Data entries
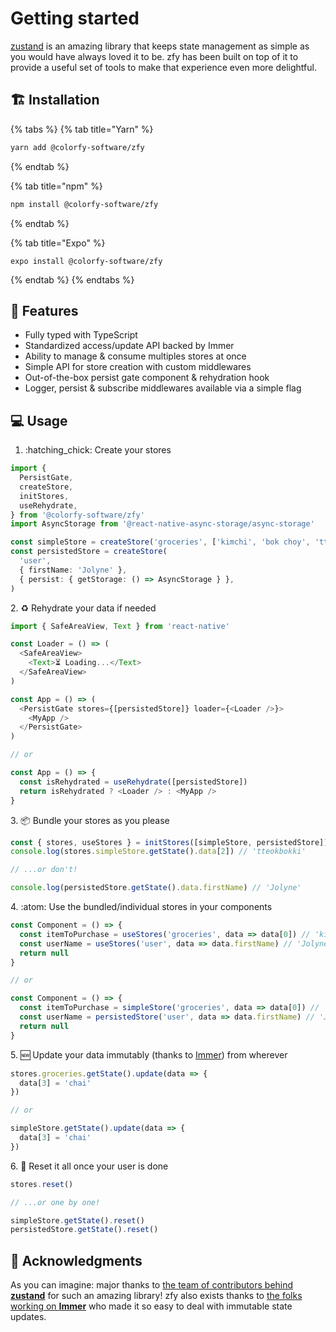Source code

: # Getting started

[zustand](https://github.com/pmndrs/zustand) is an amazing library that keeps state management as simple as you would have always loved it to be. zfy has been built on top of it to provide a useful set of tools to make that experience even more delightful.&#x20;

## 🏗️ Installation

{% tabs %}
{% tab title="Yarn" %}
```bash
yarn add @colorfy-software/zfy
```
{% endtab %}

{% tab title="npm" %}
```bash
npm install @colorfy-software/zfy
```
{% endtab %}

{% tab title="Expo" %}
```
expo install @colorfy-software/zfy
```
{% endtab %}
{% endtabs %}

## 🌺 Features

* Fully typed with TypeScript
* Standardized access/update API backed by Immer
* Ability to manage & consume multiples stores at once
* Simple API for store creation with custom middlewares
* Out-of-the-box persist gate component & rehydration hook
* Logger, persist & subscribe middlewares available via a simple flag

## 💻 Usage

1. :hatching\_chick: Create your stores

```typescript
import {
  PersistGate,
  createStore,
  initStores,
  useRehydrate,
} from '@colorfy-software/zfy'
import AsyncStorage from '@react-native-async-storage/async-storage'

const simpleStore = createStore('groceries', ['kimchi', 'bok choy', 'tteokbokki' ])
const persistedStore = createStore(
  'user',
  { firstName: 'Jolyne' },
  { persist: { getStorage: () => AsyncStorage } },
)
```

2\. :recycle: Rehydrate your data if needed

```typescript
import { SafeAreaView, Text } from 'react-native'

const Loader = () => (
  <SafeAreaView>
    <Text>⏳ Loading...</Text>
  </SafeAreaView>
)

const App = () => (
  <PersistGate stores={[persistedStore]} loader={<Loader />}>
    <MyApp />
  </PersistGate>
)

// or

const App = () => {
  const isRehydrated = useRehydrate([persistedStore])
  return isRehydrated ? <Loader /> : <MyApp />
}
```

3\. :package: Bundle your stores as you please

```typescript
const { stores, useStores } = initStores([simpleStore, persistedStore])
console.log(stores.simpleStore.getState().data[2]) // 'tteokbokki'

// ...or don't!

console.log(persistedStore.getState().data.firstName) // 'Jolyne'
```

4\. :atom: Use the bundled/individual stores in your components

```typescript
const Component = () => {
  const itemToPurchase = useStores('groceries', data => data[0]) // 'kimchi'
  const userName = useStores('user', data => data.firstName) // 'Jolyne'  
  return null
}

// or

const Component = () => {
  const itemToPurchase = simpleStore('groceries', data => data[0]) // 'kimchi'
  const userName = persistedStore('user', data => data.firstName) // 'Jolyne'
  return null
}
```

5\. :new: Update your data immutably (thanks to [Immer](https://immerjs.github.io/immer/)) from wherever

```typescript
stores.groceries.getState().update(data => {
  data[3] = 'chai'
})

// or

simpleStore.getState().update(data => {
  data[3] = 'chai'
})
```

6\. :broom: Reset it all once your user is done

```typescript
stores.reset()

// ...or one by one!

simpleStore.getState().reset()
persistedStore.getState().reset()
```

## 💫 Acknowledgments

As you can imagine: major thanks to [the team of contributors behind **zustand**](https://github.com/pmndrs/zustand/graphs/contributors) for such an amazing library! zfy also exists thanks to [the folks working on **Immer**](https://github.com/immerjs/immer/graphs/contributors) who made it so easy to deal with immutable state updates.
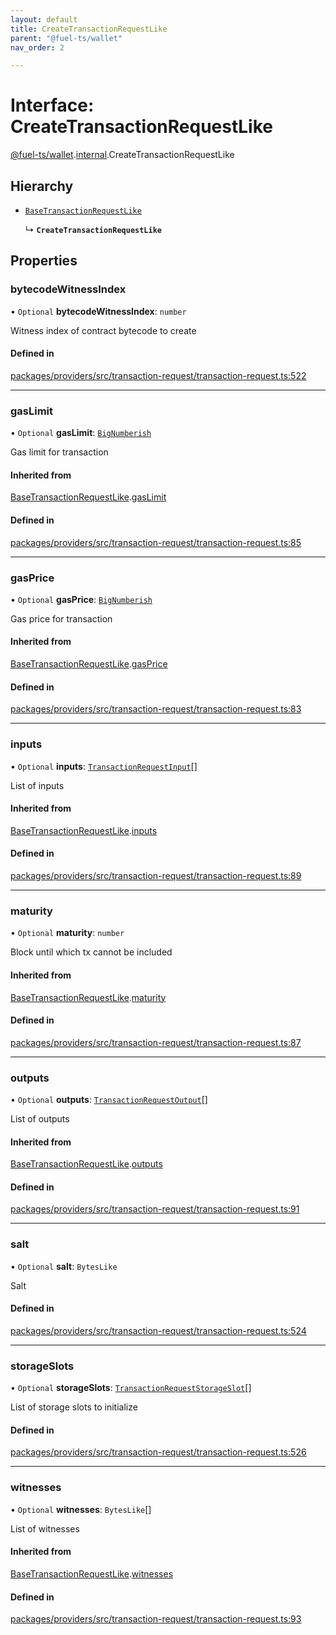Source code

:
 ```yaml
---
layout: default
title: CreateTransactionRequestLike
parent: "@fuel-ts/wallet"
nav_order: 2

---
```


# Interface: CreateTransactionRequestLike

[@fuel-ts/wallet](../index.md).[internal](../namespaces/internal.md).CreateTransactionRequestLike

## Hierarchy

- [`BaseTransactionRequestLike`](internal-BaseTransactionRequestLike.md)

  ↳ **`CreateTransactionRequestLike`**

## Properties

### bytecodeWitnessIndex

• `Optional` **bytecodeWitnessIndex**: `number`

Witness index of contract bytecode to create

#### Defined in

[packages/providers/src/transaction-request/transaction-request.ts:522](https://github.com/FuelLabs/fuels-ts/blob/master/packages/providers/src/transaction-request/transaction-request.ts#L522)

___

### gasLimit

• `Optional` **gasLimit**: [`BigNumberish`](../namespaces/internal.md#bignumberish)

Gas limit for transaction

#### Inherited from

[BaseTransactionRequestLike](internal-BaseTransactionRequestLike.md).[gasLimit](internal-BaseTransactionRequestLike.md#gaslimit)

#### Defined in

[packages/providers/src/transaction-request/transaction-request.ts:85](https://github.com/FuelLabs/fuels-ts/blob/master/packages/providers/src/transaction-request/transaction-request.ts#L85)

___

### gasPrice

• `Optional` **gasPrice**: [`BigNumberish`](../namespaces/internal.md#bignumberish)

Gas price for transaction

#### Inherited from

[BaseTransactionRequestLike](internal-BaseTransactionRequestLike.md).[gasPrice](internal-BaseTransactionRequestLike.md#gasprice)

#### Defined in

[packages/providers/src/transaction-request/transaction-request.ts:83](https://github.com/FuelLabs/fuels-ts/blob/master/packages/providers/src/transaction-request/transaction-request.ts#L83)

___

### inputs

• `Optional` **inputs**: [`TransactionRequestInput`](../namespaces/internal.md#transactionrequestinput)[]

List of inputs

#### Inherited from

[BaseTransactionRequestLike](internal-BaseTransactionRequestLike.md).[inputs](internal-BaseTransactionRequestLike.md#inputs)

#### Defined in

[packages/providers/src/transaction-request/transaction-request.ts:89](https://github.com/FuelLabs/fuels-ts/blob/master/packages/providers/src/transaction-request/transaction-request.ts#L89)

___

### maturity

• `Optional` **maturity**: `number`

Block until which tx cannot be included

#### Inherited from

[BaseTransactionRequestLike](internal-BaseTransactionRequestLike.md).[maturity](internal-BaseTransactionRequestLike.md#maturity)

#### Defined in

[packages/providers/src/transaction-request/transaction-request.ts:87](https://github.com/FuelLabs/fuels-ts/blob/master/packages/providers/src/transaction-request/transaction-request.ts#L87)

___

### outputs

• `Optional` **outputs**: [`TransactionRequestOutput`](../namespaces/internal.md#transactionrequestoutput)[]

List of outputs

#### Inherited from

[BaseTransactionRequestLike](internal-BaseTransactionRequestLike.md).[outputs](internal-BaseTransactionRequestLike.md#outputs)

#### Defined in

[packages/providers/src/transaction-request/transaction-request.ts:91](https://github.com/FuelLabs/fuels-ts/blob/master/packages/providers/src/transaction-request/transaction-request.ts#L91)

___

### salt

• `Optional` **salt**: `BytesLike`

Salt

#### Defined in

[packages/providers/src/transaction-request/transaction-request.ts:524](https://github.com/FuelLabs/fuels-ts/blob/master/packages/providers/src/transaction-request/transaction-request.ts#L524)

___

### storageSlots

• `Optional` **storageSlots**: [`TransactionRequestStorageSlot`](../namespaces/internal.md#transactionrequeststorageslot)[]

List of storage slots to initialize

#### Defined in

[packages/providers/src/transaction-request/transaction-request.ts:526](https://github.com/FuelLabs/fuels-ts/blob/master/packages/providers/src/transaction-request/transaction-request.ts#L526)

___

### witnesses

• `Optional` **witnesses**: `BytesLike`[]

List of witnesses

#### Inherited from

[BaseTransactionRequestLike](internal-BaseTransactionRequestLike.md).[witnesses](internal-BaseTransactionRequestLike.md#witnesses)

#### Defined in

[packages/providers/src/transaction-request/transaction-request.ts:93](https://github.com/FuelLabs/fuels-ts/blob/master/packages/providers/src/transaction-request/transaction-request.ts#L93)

▸ EXERCISE BRIEF
With the pictures excluded, the records are to be reproduced exactly.

▸ RESPONSE
Source code

: # Getting started

[zustand](https://github.com/pmndrs/zustand) is an amazing library that keeps state management as simple as you would have always loved it to be. zfy has been built on top of it to provide a useful set of tools to make that experience even more delightful.&#x20;

## 🏗️ Installation

{% tabs %}
{% tab title="Yarn" %}
```bash
yarn add @colorfy-software/zfy
```
{% endtab %}

{% tab title="npm" %}
```bash
npm install @colorfy-software/zfy
```
{% endtab %}

{% tab title="Expo" %}
```
expo install @colorfy-software/zfy
```
{% endtab %}
{% endtabs %}

## 🌺 Features

* Fully typed with TypeScript
* Standardized access/update API backed by Immer
* Ability to manage & consume multiples stores at once
* Simple API for store creation with custom middlewares
* Out-of-the-box persist gate component & rehydration hook
* Logger, persist & subscribe middlewares available via a simple flag

## 💻 Usage

1. :hatching\_chick: Create your stores

```typescript
import {
  PersistGate,
  createStore,
  initStores,
  useRehydrate,
} from '@colorfy-software/zfy'
import AsyncStorage from '@react-native-async-storage/async-storage'

const simpleStore = createStore('groceries', ['kimchi', 'bok choy', 'tteokbokki' ])
const persistedStore = createStore(
  'user',
  { firstName: 'Jolyne' },
  { persist: { getStorage: () => AsyncStorage } },
)
```

2\. :recycle: Rehydrate your data if needed

```typescript
import { SafeAreaView, Text } from 'react-native'

const Loader = () => (
  <SafeAreaView>
    <Text>⏳ Loading...</Text>
  </SafeAreaView>
)

const App = () => (
  <PersistGate stores={[persistedStore]} loader={<Loader />}>
    <MyApp />
  </PersistGate>
)

// or

const App = () => {
  const isRehydrated = useRehydrate([persistedStore])
  return isRehydrated ? <Loader /> : <MyApp />
}
```

3\. :package: Bundle your stores as you please

```typescript
const { stores, useStores } = initStores([simpleStore, persistedStore])
console.log(stores.simpleStore.getState().data[2]) // 'tteokbokki'

// ...or don't!

console.log(persistedStore.getState().data.firstName) // 'Jolyne'
```

4\. :atom: Use the bundled/individual stores in your components

```typescript
const Component = () => {
  const itemToPurchase = useStores('groceries', data => data[0]) // 'kimchi'
  const userName = useStores('user', data => data.firstName) // 'Jolyne'  
  return null
}

// or

const Component = () => {
  const itemToPurchase = simpleStore('groceries', data => data[0]) // 'kimchi'
  const userName = persistedStore('user', data => data.firstName) // 'Jolyne'
  return null
}
```

5\. :new: Update your data immutably (thanks to [Immer](https://immerjs.github.io/immer/)) from wherever

```typescript
stores.groceries.getState().update(data => {
  data[3] = 'chai'
})

// or

simpleStore.getState().update(data => {
  data[3] = 'chai'
})
```

6\. :broom: Reset it all once your user is done

```typescript
stores.reset()

// ...or one by one!

simpleStore.getState().reset()
persistedStore.getState().reset()
```

## 💫 Acknowledgments

As you can imagine: major thanks to [the team of contributors behind **zustand**](https://github.com/pmndrs/zustand/graphs/contributors) for such an amazing library! zfy also exists thanks to [the folks working on **Immer**](https://github.com/immerjs/immer/graphs/contributors) who made it so easy to deal with immutable state updates.
Source code

:
 ```yaml
---
layout: default
title: CreateTransactionRequestLike
parent: "@fuel-ts/wallet"
nav_order: 2

---
```


# Interface: CreateTransactionRequestLike

[@fuel-ts/wallet](../index.md).[internal](../namespaces/internal.md).CreateTransactionRequestLike

## Hierarchy

- [`BaseTransactionRequestLike`](internal-BaseTransactionRequestLike.md)

  ↳ **`CreateTransactionRequestLike`**

## Properties

### bytecodeWitnessIndex

• `Optional` **bytecodeWitnessIndex**: `number`

Witness index of contract bytecode to create

#### Defined in

[packages/providers/src/transaction-request/transaction-request.ts:522](https://github.com/FuelLabs/fuels-ts/blob/master/packages/providers/src/transaction-request/transaction-request.ts#L522)

___

### gasLimit

• `Optional` **gasLimit**: [`BigNumberish`](../namespaces/internal.md#bignumberish)

Gas limit for transaction

#### Inherited from

[BaseTransactionRequestLike](internal-BaseTransactionRequestLike.md).[gasLimit](internal-BaseTransactionRequestLike.md#gaslimit)

#### Defined in

[packages/providers/src/transaction-request/transaction-request.ts:85](https://github.com/FuelLabs/fuels-ts/blob/master/packages/providers/src/transaction-request/transaction-request.ts#L85)

___

### gasPrice

• `Optional` **gasPrice**: [`BigNumberish`](../namespaces/internal.md#bignumberish)

Gas price for transaction

#### Inherited from

[BaseTransactionRequestLike](internal-BaseTransactionRequestLike.md).[gasPrice](internal-BaseTransactionRequestLike.md#gasprice)

#### Defined in

[packages/providers/src/transaction-request/transaction-request.ts:83](https://github.com/FuelLabs/fuels-ts/blob/master/packages/providers/src/transaction-request/transaction-request.ts#L83)

___

### inputs

• `Optional` **inputs**: [`TransactionRequestInput`](../namespaces/internal.md#transactionrequestinput)[]

List of inputs

#### Inherited from

[BaseTransactionRequestLike](internal-BaseTransactionRequestLike.md).[inputs](internal-BaseTransactionRequestLike.md#inputs)

#### Defined in

[packages/providers/src/transaction-request/transaction-request.ts:89](https://github.com/FuelLabs/fuels-ts/blob/master/packages/providers/src/transaction-request/transaction-request.ts#L89)

___

### maturity

• `Optional` **maturity**: `number`

Block until which tx cannot be included

#### Inherited from

[BaseTransactionRequestLike](internal-BaseTransactionRequestLike.md).[maturity](internal-BaseTransactionRequestLike.md#maturity)

#### Defined in

[packages/providers/src/transaction-request/transaction-request.ts:87](https://github.com/FuelLabs/fuels-ts/blob/master/packages/providers/src/transaction-request/transaction-request.ts#L87)

___

### outputs

• `Optional` **outputs**: [`TransactionRequestOutput`](../namespaces/internal.md#transactionrequestoutput)[]

List of outputs

#### Inherited from

[BaseTransactionRequestLike](internal-BaseTransactionRequestLike.md).[outputs](internal-BaseTransactionRequestLike.md#outputs)

#### Defined in

[packages/providers/src/transaction-request/transaction-request.ts:91](https://github.com/FuelLabs/fuels-ts/blob/master/packages/providers/src/transaction-request/transaction-request.ts#L91)

___

### salt

• `Optional` **salt**: `BytesLike`

Salt

#### Defined in

[packages/providers/src/transaction-request/transaction-request.ts:524](https://github.com/FuelLabs/fuels-ts/blob/master/packages/providers/src/transaction-request/transaction-request.ts#L524)

___

### storageSlots

• `Optional` **storageSlots**: [`TransactionRequestStorageSlot`](../namespaces/internal.md#transactionrequeststorageslot)[]

List of storage slots to initialize

#### Defined in

[packages/providers/src/transaction-request/transaction-request.ts:526](https://github.com/FuelLabs/fuels-ts/blob/master/packages/providers/src/transaction-request/transaction-request.ts#L526)

___

### witnesses

• `Optional` **witnesses**: `BytesLike`[]

List of witnesses

#### Inherited from

[BaseTransactionRequestLike](internal-BaseTransactionRequestLike.md).[witnesses](internal-BaseTransactionRequestLike.md#witnesses)

#### Defined in

[packages/providers/src/transaction-request/transaction-request.ts:93](https://github.com/FuelLabs/fuels-ts/blob/master/packages/providers/src/transaction-request/transaction-request.ts#L93)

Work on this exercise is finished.